La Russie va se priver de nombreux produits frais en suspendant ses importations agroalimentaires en provenance d’Europe et d’Amérique du nord, mais ces sanctions, imposées pour un an, risquent d’engorger l’espace communautaire qui perd un débouché important.

Avec l’Ukraine (avant la crise) et le Brésil, l’Allemagne et les Pays-Bas figuraient en 2013 parmi les principaux fournisseurs de la Russie, qui importe 35% de sa consommation alimentaire. Ce pays absorbe ainsi 10% des exportations agricoles et agroalimentaires de l’UE, pour un montant de 12 milliards d’euros par an, selon Eurostat. « La Russie, exportatrice de céréales mais fortement importatrice de légumes et fruits et de produits transformés tels la viande, les produits laitiers« , a rappelé Xavier Beulin, patron du principal syndicat agricole, la FNSEA.

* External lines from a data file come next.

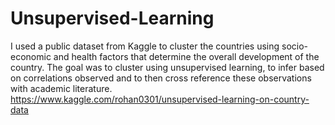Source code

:# Unsupervised-Learning
I used a public dataset from Kaggle to cluster the countries using socio-economic and health factors that determine the overall development of the country.  The goal was to cluster using unsupervised learning, to infer based on correlations observed and to then cross reference these observations with academic literature.  https://www.kaggle.com/rohan0301/unsupervised-learning-on-country-data

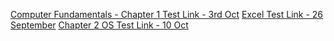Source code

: <a href="https://forms.cloud.microsoft/r/q0tDDsraxg" target="_blank">Computer Fundamentals - Chapter 1 Test Link - 3rd Oct</a>
<a href="https://forms.cloud.microsoft/r/2YDQz1tsvg" target="_blank">Excel Test Link - 26 September</a>
<a href="https://forms.cloud.microsoft/r/e0sDCv08qN?origin=lprLink" target="_blank">Chapter 2 OS Test Link - 10 Oct</a>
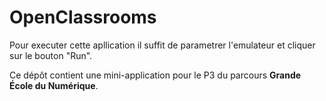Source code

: # OpenClassrooms
Pour executer cette apllication il suffit de parametrer l'emulateur et cliquer sur le bouton "Run".


Ce dépôt contient une mini-application pour le P3 du parcours **Grande École du Numérique**.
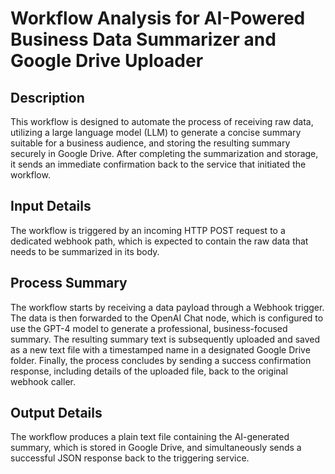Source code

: # Workflow Analysis for AI-Powered Business Data Summarizer and Google Drive Uploader

## Description
This workflow is designed to automate the process of receiving raw data, utilizing a large language model (LLM) to generate a concise summary suitable for a business audience, and storing the resulting summary securely in Google Drive. After completing the summarization and storage, it sends an immediate confirmation back to the service that initiated the workflow.

## Input Details
The workflow is triggered by an incoming HTTP POST request to a dedicated webhook path, which is expected to contain the raw data that needs to be summarized in its body.

## Process Summary
The workflow starts by receiving a data payload through a Webhook trigger. The data is then forwarded to the OpenAI Chat node, which is configured to use the GPT-4 model to generate a professional, business-focused summary. The resulting summary text is subsequently uploaded and saved as a new text file with a timestamped name in a designated Google Drive folder. Finally, the process concludes by sending a success confirmation response, including details of the uploaded file, back to the original webhook caller.

## Output Details
The workflow produces a plain text file containing the AI-generated summary, which is stored in Google Drive, and simultaneously sends a successful JSON response back to the triggering service.
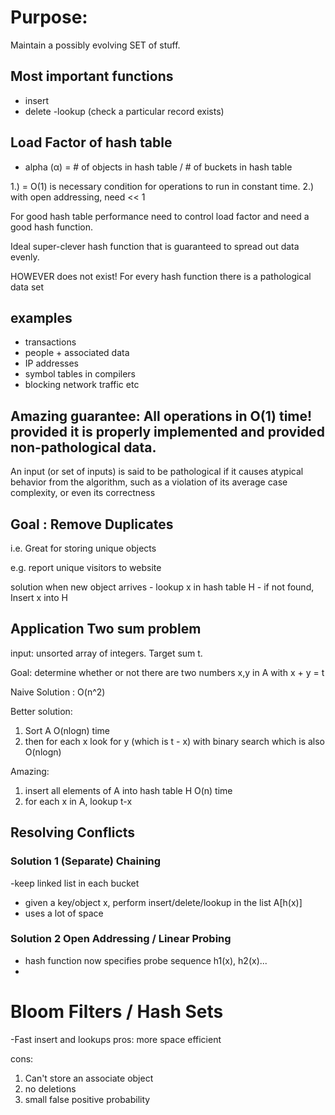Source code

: 

# Purpose:
Maintain a possibly evolving SET of stuff.

## Most important functions
- insert
- delete
-lookup (check a particular record exists)

## Load Factor of hash table
- alpha (α) = # of objects in hash table / # of buckets in hash table

1.) = O(1) is necessary condition for operations to run in constant time.
2.) with open addressing, need << 1

For good hash table performance need to control load factor and need a good hash function.

Ideal super-clever hash function that is guaranteed to spread out data evenly.

HOWEVER does not exist! For every hash function there is a pathological data set

## examples
- transactions
- people + associated data
- IP addresses
- symbol tables in compilers
- blocking network traffic etc

## Amazing guarantee: All operations in O(1) time! provided it is properly implemented and provided non-pathological data.

An input (or set of inputs) is said to be pathological if it causes atypical behavior from the algorithm, such as a violation of its average case complexity, or even its correctness



## Goal : Remove Duplicates
i.e. Great for storing unique objects

e.g. report unique visitors to website

solution when new object arrives
    - lookup x in hash table H
    - if not found, Insert x into H

## Application Two sum problem

input: unsorted array of integers. Target sum t.

Goal: determine whether or not there are two numbers x,y in A with x + y = t

Naive Solution : O(n^2)

Better solution:
1. Sort A O(nlogn) time
2. then for each x look for y (which is t - x) with binary search which is also O(nlogn)

Amazing:
1. insert all elements of A into hash table H O(n) time
2. for each x in A, lookup t-x


## Resolving Conflicts

### Solution 1 (Separate) Chaining
-keep linked list in each bucket
- given a key/object x, perform insert/delete/lookup in the list A[h(x)]
- uses a lot of space

### Solution 2 Open Addressing / Linear Probing
- hash function now specifies probe sequence h1(x), h2(x)...
-



# Bloom Filters / Hash Sets

-Fast insert and lookups
pros:
more space efficient

cons:
1. Can't store an associate object
2. no deletions
3. small false positive probability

Fruits frais, fromages, porcs … représentent à chaque fois un volume d’affaires d’un milliard d’euros environ. Ce sont avec les légumes (770 millions) les marchandises qui manquent le plus aux tables russes et constituent les principales importations alimentaires d’Europe avec les vins et spiritueux (1,5 milliard euros). Les pommes, les tomates et les pêches en particulier sont achetées chez les Européens qui traversent justement une grave crise cette saison, en raison d’une production abondante. D’où un double effet probable, craint M. Beulin: « la Russie se ferme aux importations, mais les produits qui n’iront plus à l’exportation vont se rabattre sur les pays européens et créer une situation de crise« , craint-il.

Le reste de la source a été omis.